Kanjuro Nomi est un vieux samouraï, sans épée et avec un fourreau vide. Ayant été amené par le passé à jeter son épée et refuser à se battre, il erre aujourd’hui sans but précis, accompagné de Tae, sa fille unique. Recherché pour avoir renié son seigneur, il tombe entre les mains d’un seigneur aux désirs excentriques qui le condamne aux « travaux des 30 Jours » : réussir en 30 jours - et à raison d'une chance par jour - à redonner son sourire au prince éploré par le décès de sa mère. Si Kanjuro réussit, il sera libre. Mais s’il échoue, il devra pratiquer le seppuku, la forme rituelle japonaise du suicide par éventration.

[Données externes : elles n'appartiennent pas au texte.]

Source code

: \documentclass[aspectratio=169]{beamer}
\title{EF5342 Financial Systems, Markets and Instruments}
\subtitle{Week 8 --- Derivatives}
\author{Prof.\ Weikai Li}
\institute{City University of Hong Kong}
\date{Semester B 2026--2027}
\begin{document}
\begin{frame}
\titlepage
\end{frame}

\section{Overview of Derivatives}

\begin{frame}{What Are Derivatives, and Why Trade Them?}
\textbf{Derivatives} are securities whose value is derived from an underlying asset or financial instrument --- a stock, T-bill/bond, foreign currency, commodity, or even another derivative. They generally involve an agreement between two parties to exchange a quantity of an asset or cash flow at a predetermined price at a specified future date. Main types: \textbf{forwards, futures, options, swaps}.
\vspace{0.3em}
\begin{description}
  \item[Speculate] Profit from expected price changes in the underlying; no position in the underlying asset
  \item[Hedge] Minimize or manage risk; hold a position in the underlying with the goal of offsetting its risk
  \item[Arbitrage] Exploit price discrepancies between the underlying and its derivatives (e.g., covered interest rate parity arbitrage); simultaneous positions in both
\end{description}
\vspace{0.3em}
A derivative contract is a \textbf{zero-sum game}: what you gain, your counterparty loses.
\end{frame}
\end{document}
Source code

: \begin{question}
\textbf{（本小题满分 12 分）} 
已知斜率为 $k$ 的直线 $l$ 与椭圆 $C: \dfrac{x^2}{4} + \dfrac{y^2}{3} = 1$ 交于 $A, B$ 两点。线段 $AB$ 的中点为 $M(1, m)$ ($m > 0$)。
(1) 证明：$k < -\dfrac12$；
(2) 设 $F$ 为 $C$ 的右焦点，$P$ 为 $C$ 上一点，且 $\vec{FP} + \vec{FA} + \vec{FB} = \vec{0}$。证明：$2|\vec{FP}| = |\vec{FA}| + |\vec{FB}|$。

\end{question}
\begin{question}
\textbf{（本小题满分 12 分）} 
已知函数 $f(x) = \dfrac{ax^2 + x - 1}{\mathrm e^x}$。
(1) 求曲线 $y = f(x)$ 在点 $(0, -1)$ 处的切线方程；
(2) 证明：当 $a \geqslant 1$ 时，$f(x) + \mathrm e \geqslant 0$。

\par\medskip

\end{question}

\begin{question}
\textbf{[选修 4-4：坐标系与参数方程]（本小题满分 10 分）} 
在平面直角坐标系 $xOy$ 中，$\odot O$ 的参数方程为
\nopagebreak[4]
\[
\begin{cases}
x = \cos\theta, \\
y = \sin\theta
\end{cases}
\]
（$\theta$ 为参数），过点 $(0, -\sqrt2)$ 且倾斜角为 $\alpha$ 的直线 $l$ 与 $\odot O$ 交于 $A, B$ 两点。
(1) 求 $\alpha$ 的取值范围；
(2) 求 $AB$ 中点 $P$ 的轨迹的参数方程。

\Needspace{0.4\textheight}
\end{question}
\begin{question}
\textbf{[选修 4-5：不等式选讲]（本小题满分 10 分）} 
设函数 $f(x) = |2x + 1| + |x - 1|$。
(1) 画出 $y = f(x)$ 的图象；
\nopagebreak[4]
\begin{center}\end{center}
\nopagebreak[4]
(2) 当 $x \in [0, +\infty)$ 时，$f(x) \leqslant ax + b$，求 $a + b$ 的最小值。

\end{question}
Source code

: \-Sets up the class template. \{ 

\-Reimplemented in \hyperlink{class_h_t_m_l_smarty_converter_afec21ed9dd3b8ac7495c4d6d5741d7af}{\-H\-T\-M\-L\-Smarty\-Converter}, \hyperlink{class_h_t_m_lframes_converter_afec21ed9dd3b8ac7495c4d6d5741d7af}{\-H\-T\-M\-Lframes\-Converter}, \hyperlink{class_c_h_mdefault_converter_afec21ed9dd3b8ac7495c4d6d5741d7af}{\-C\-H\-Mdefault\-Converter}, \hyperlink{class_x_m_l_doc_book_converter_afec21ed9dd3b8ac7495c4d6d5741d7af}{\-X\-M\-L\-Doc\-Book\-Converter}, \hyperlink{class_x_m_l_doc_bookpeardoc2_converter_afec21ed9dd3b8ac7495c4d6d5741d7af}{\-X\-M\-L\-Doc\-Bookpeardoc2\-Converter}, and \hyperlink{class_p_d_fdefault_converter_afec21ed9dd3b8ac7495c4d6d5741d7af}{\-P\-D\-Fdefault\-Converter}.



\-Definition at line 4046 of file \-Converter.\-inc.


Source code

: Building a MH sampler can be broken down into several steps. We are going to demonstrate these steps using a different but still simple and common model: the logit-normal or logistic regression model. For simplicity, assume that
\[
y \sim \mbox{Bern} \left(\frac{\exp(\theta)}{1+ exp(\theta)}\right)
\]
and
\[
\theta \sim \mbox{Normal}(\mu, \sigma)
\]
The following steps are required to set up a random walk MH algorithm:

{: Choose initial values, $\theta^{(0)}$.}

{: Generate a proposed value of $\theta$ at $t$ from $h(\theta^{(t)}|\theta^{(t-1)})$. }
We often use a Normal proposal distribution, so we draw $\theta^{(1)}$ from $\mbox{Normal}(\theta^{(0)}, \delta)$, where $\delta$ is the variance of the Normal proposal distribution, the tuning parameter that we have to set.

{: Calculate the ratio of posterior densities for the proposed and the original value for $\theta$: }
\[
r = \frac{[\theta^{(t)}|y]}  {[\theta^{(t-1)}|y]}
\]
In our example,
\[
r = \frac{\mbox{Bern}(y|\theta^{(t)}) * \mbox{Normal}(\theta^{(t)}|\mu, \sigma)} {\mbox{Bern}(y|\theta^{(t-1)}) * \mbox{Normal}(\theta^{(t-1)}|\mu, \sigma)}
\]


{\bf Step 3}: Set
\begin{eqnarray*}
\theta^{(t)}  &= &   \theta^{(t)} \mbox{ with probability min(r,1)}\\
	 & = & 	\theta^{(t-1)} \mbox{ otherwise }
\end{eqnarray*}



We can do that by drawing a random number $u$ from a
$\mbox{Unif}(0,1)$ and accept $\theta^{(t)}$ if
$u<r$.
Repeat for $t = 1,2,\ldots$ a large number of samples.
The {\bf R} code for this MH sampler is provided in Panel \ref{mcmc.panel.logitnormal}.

Tae refuse de voir son père s'humilier ainsi et l'encourage à se suicider sur el champ. Chaque matin, pendant 30 jours, Kanjuro Nomi met pourtant en scène un nouveau spectacle. Son obstination finit par convaincre sa fille et ses deux gardes ainsi que la foule qui vient, de plus en plus nombreuse assister au spectacle quotidien.
Saya zamuraï informe dès l'abord qu'il peut tout se permettre, scènes fantasmées d'assassinat par les personnages les plus baroques : la musicienne tueuse, le chiropracteur obtus ou le gamin au pistoléro ou bien encore petite fille qui, voyant son père de plus en plus avili, lui demande crânement de se suicider.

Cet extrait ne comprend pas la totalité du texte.